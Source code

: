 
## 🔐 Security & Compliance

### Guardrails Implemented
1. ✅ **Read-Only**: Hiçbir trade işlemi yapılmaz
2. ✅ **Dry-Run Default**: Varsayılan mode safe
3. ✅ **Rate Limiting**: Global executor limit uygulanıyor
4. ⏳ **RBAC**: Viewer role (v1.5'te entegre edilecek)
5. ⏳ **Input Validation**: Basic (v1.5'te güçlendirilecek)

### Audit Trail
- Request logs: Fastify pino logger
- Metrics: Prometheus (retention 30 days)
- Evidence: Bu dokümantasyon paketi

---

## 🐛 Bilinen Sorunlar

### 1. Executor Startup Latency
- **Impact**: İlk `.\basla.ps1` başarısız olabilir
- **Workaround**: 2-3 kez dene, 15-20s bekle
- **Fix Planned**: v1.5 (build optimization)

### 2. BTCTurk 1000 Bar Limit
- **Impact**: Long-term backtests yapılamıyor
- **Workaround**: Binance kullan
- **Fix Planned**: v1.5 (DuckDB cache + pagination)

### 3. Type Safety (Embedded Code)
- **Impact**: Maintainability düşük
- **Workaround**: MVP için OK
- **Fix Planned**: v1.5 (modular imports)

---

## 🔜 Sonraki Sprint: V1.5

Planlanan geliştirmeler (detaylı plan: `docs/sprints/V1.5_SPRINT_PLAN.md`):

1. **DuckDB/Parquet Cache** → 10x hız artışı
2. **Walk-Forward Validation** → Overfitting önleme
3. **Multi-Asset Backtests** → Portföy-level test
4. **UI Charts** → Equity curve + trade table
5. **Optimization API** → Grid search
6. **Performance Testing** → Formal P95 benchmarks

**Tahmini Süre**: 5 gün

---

» The task:
The word to find is "trade". Copy every line of the data that holds it.

» Output of the task:
1. ✅ **Read-Only**: Hiçbir trade işlemi yapılmaz
4. **UI Charts** → Equity curve + trade table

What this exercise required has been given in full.